IDEMSInternational / R-Instat

A statistics software package powered by R
http://r-instat.org/
GNU General Public License v3.0
38 stars 103 forks source link

Adding dialogues for machine learning - caret #6671

Open rdstern opened 3 years ago

rdstern commented 3 years ago

caret appears to be a "one-stop-shop" for machine learning. It is the only package that has a chapter devoted to it, in the Introduction to Data Science book.

I suggest a small set of dialogues - plus (possibly) keyboards in our Fit Model Keyboard and Use Model Keyboard.

I suggest the first dialogue be called Machine Learning (caret)and be under the Generalin the Model > Fit Modelmenu.

It will be for the traincommand in the caret package, plus various options that will imply a trainControl command is also given. For example the default is to do 25 bootstrap samples. Sometimes you may want many more - e.g. 250 and that would be done as an option in trainControl.

The initial dialogue can be quite simple, but it will be useful to try the commands to check on the options needed. I suggest as follows, to start with. (Base it on the Fit Model > General a) Usual data selector b) Single receiver for the Response Variable - as in the Fit > General dialogue c) Also Have a Label Type as in the Fit Model General, but next to the single control. Ideally it will also give the number of levels, but that is also the case for the Fit Model General. So now just follow what is there. d) Then have Explanatory O Variables O Model - so with 2 radio buttons. Default is Variables and that gives a Multiple receiver. If Model is chosen then give the same receiver as in Fit Model > General, but without the keyboard below. e) Where there is Distribution in the General dialogue, have Model instead and then include the Fit_Model_List. Is that easy to do? Perhaps the default is glm. f) Then there is the Save Model control (as in General. g) There will be more options added - so leave space for them. There may be further suggestions before work on the dialogue starts?

N-thony commented 3 years ago

@rdstern what about this issue? I can start the first part.

N-thony commented 3 years ago

@rdstern what about this issue? I can start the first part.

rdstern commented 3 years ago

It would be good to add a keyboard in the Model > Fit Model keyboard dialogue as well.
Possibly there could be an individual key for the most used methods, plus a pull down for all of them. This article is possibly useful.

I also saw the top 5 as: linear regression logistic regression Decision Trees Naive Bayes kNN

We must have glm - of which logistic regression is a special case.

HawardKetoyoMsatsi commented 3 years ago

@rdstern I have added the machine learning dialog, I will go ahead and add the keyboard to the dialog as well.

shadrackkibet commented 3 years ago

@HawardKetoyoMsatsi what's the state of this dialog? This task is a high priority.

HawardKetoyoMsatsi commented 3 years ago

@shadrackkibet the dialog is partly done I was fitting the additional keyboard then got caught up in the team dashboard tasks.

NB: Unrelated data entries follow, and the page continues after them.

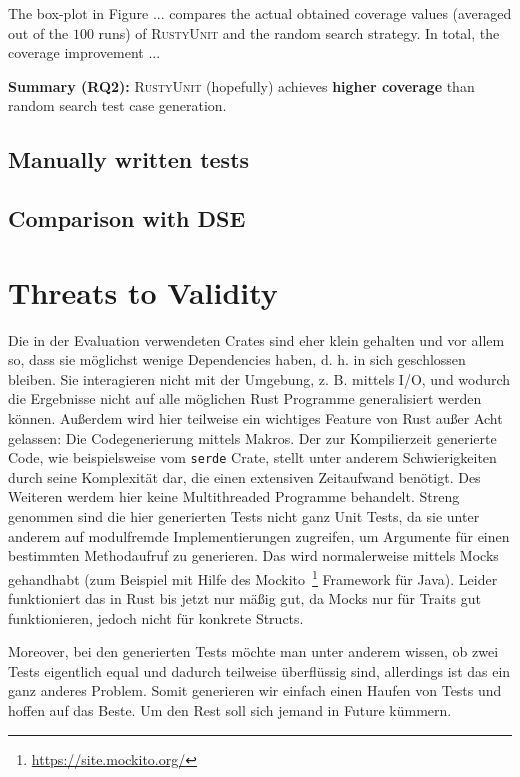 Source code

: \documentclass[paper=a4,%
  twoside,%
  BCOR4mm,%
  abstract=true,%
  toc=bibliography,%
  chapterprefix=true,%
  toc=bibliographynumbered,%
  open=right,%
  english,%
  pagesize=pdftex]{scrreprt}
\begin{document}
The box-plot in Figure ... compares the actual obtained coverage values (averaged out of the $100$ runs) of \textsc{RustyUnit} and the random search strategy. In total, the coverage improvement ...

\begin{tcolorbox}
\textbf{Summary (RQ2):} \textsc{RustyUnit} (hopefully) achieves \textbf{higher coverage} than random search test case generation. 
\end{tcolorbox}

\subsection{Manually written tests}

\subsection{Comparison with DSE}

\section{Threats to Validity}
\label{sec:threats-to-validity}
Die in der Evaluation verwendeten Crates sind eher klein gehalten und vor allem so, dass sie möglichst wenige Dependencies haben, d. h. in sich geschlossen bleiben. Sie interagieren nicht mit der Umgebung, z. B. mittels I/O, und wodurch die Ergebnisse nicht auf alle möglichen Rust Programme generalisiert werden können. Außerdem wird hier teilweise ein wichtiges Feature von Rust außer Acht gelassen: Die Codegenerierung mittels Makros. Der zur Kompilierzeit generierte Code, wie beispielsweise vom \lstinline{serde} Crate, stellt unter anderem Schwierigkeiten durch seine Komplexität dar, die einen extensiven Zeitaufwand benötigt. Des Weiteren werdem hier keine Multithreaded Programme behandelt. Streng genommen sind die hier generierten Tests nicht ganz Unit Tests, da sie unter anderem auf modulfremde Implementierungen zugreifen, um Argumente für einen bestimmten Methodaufruf zu generieren. Das wird normalerweise mittels Mocks gehandhabt (zum Beispiel mit Hilfe des Mockito~\footnote{\url{https://site.mockito.org/}} Framework für Java). Leider funktioniert das in Rust bis jetzt nur mäßig gut, da Mocks nur für Traits gut funktionieren, jedoch nicht für konkrete Structs. 

Moreover, bei den generierten Tests möchte man unter anderem wissen, ob zwei Tests eigentlich equal und dadurch teilweise überflüssig sind, allerdings ist das ein ganz anderes Problem. Somit generieren wir einfach einen Haufen von Tests und hoffen auf das Beste. Um den Rest soll sich jemand in Future kümmern.
\end{document}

shadrackkibet commented 3 years ago

Great. Can we get what you've done already into a PR?

HawardKetoyoMsatsi commented 3 years ago

@shadrackkibet sure, I can open one.

shadrackkibet commented 3 years ago

Quick check, any progress on this task?

lilyclements commented 2 years ago

The PR in #6875 works on this. I suggest someone else takes it over.

Changes I can see to be made from looking at the dialog, and from comments on the PR are:

  1. Explanatory Model label above the multiple receiver should read "Explanatory Variables"
  2. Train Size nud should go in steps 0.01 not 0.05 size goes in steps of 0.05, with a maximum of 0.99 (or 0.999) and a minimum of 0.01.
  3. We want the "Model" rdo to be enabled. From @rdstern comments above: "If Model is chosen then give the same receiver as in Fit Model > General, but without the keyboard below."
  4. From @rdstern comments above: "Where there is Distribution in the General dialogue, have Model instead and then include the Fit_Model_List. Is that easy to do? Perhaps the default is glm."

@rdstern do correct me if I am wrong on these suggested changes, or if any of these suggestions made are no longer changes we want

lilyclements commented 2 years ago

@rdstern can you explain this point?: "Where there is Distribution in the General dialogue, have Model instead and then include the Fit_Model_List. Is that easy to do? Perhaps the default is glm." What is the "Fit_Model_List"?

N-thony commented 2 years ago

@rdstern can you explain this point?: "Where there is Distribution in the General dialogue, have Model instead and then include the Fit_Model_List. Is that easy to do? Perhaps the default is glm." What is the "Fit_Model_List"?

@rdstern what do you think?

N-thony commented 2 years ago

@anastasia-mbithe any progress on this?